School of Nursing, The State University of New York, University at Buffalo, Buffalo, NY 14214-3079, United States.
Pain Med. 2024 Jan 4;25(1):47-56. doi: 10.1093/pm/pnad112.
Neuropathic pain encompasses multiple diagnoses with detrimental impacts on quality of life and overall health. In older adults, pharmacological management is limited by adverse effects and drug interactions, while surgical management involves perioperative risk. Prior reviews addressing non-pharmacological interventions for neuropathic pain have not focused on this demographic. Therefore, this systematic review synthesizes the evidence regarding the effectiveness of non-pharmacological interventions in reducing neuropathic pain severity in older adults.

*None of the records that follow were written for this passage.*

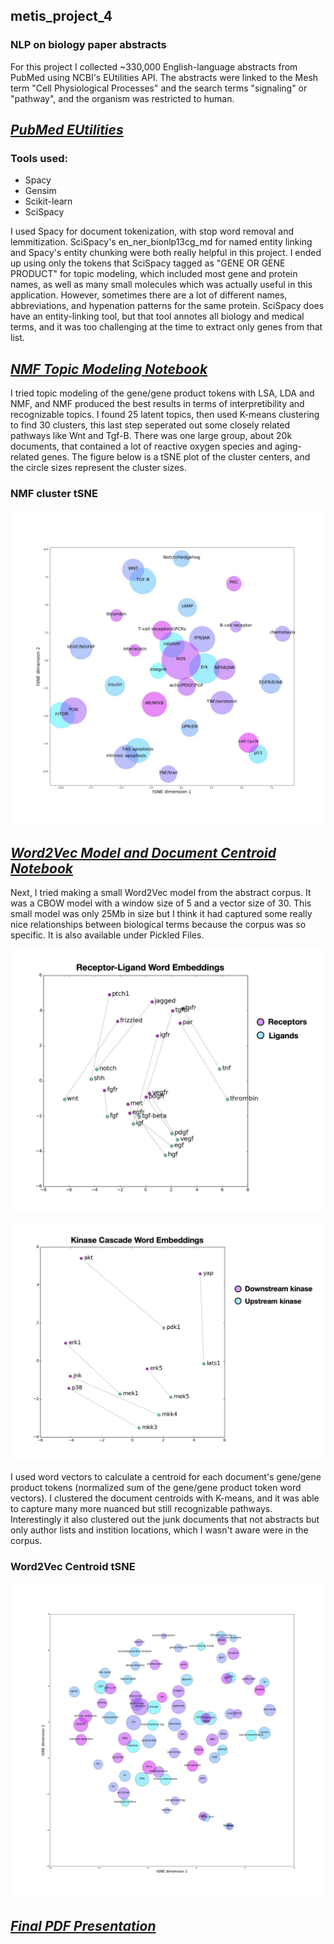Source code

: ## metis_project_4
### NLP on biology paper abstracts

For this project I collected ~330,000 English-language abstracts from PubMed using NCBI's EUtilities API. The abstracts were linked to the Mesh term "Cell Physiological Processes" and the search terms "signaling" or "pathway", and the organism was restricted to human. 

## [*PubMed EUtilities*](https://github.com/Beth526/metis_project_4/blob/main/Eutilities_queries.py)

### Tools used:
- Spacy
- Gensim
- Scikit-learn
- SciSpacy

I used Spacy for document tokenization, with stop word removal and lemmitization. SciSpacy's en_ner_bionlp13cg_md for named entity linking and Spacy's entity chunking were both really helpful in this project. I ended up using only the tokens that SciSpacy tagged as "GENE OR GENE PRODUCT" for topic modeling, which included most gene and protein names, as well as many small molecules which was actually useful in this application. However, sometimes there are a lot of different names, abbreviations, and hypenation patterns for the same protein. SciSpacy does have an entity-linking tool, but that tool annotes all biology and medical terms, and it was too challenging at the time to extract only genes from that list. 

## [*NMF Topic Modeling Notebook*](https://github.com/Beth526/metis_project_4/blob/main/Proj_4.ipynb)

I tried topic modeling of the gene/gene product tokens with LSA, LDA and NMF, and NMF produced the best results in terms of interpretibility and recognizable topics. I found 25 latent topics, then used K-means clustering to find 30 clusters, this last step seperated out some closely related pathways like Wnt and Tgf-B. There was one large group, about 20k documents, that contained a lot of reactive oxygen species and aging-related genes. The figure below is a tSNE plot of the cluster centers, and the circle sizes represent the cluster sizes.
### NMF cluster tSNE
![NMF tSNE](https://github.com/Beth526/metis_project_4/blob/main/nmf_clusters.jpg)

## [*Word2Vec Model and Document Centroid Notebook*](https://github.com/Beth526/metis_project_4/blob/main/Project4_Word2Vec.ipynb)

Next, I tried making a small Word2Vec model from the abstract corpus. It was a CBOW model with a window size of 5 and a vector size of 30. This small model was only 25Mb in size but I think it had captured some really nice relationships between biological terms because the corpus was so specific. It is also available under Pickled Files.

![Receptor Ligand Pair Embeddings](https://github.com/Beth526/metis_project_4/blob/main/receptor_ligand_embeddings.jpg)

![Kinase Cascade Pair Embeddings](https://github.com/Beth526/metis_project_4/blob/main/kinase_embeddings.jpg)

I used word vectors to calculate a centroid for each document's gene/gene product tokens (normalized sum of the gene/gene product token word vectors). I clustered the document centroids with K-means, and it was able to capture many more nuanced but still recognizable pathways. Interestingly it also clustered out the junk documents that not abstracts but only author lists and instition locations, which I wasn't aware were in the corpus.
### Word2Vec Centroid tSNE
![Word2Vec Centroid tSNE](https://github.com/Beth526/metis_project_4/blob/main/w2v_cluster.jpg)

## [*Final PDF Presentation*](https://github.com/Beth526/metis_project_4/blob/main/Metis%20Project%204.pdf)
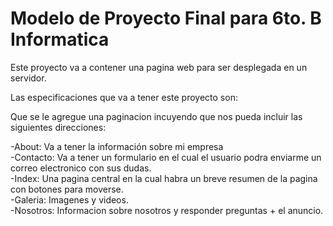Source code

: # Modelo de Proyecto Final para 6to. B Informatica

Este proyecto va a contener una pagina web para ser desplegada en un servidor.

Las especificaciones que va a tener este proyecto son:

Que se le agregue una paginacion incuyendo que nos pueda incluir las siguientes direcciones:

-About: Va a tener la información sobre mi empresa <br>
-Contacto: Va a tener un formulario en el cual el usuario podra enviarme un correo electronico con sus dudas.<br>
-Index: Una pagina central en la cual habra un breve resumen de la pagina con botones para moverse.<br>
-Galeria: Imagenes y videos.<br>
-Nosotros: Informacion sobre nosotros y responder preguntas + el anuncio.<br>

PubMed, CINAHL, Web of Science, and PsycInfo were searched using key terms, with inclusion criteria of age ≥ 65, neuropathic pain, non-pharmacological intervention, pain severity measurement, English language, peer-reviewed, and either randomized controlled trial (RCT) or quasi-experimental design. In total, 2759 records were identified, with an additional 28 records identified by review of reference lists. After removal of duplicates, 2288 records were screened by title and abstract, 404 full-text articles were assessed, and 19 articles were critically reviewed and synthesized.
Of the 14 RCTs and 5 quasi-experimental studies included in the review, the most common intervention was electric and/or magnetic therapy, followed by acupuncture, mindfulness meditation, exercise, and light therapy. Several studies revealed both statistical and clinical significance, but conclusions were limited by small sample sizes and methodological shortcomings. The interventions were generally safe and acceptable.
Results should be interpreted with consideration of clinical vs statistical significance, mediators of pain severity, and individual variations in effectiveness. Further research should address multimodal and novel interventions, newer models of care, and technology-based interventions.
神经性疼痛包括多种诊断,对生活质量和整体健康有不利影响。在老年人中,药物治疗受到不良反应和药物相互作用的限制,而手术治疗则涉及围手术期风险。以前针对神经性疼痛的非药物干预措施的综述并未关注这一年龄段。因此,本系统综述综合了关于非药物干预措施在减轻老年人神经性疼痛严重程度方面的有效性的证据。
使用关键词在 PubMed、CINAHL、Web of Science 和 PsycInfo 中进行检索,纳入标准为年龄≥65 岁、神经性疼痛、非药物干预、疼痛严重程度测量、英语、同行评议,以及随机对照试验(RCT)或准实验设计。共确定了 2759 条记录,通过审查参考文献又确定了 28 条记录。去除重复后,通过标题和摘要筛选了 2288 条记录,评估了 404 篇全文文章,并对 19 篇文章进行了批判性审查和综合分析。
在纳入的 14 项 RCT 和 5 项准实验研究中,最常见的干预措施是电和/或磁疗法,其次是针灸、正念冥想、运动和光疗法。几项研究显示了统计学和临床意义,但结论受到样本量小和方法学缺陷的限制。干预措施通常是安全且可接受的。
结果的解释应考虑到临床意义与统计学意义、疼痛严重程度的调节因素以及有效性的个体差异。进一步的研究应针对多模式和新型干预措施、新的护理模式和基于技术的干预措施。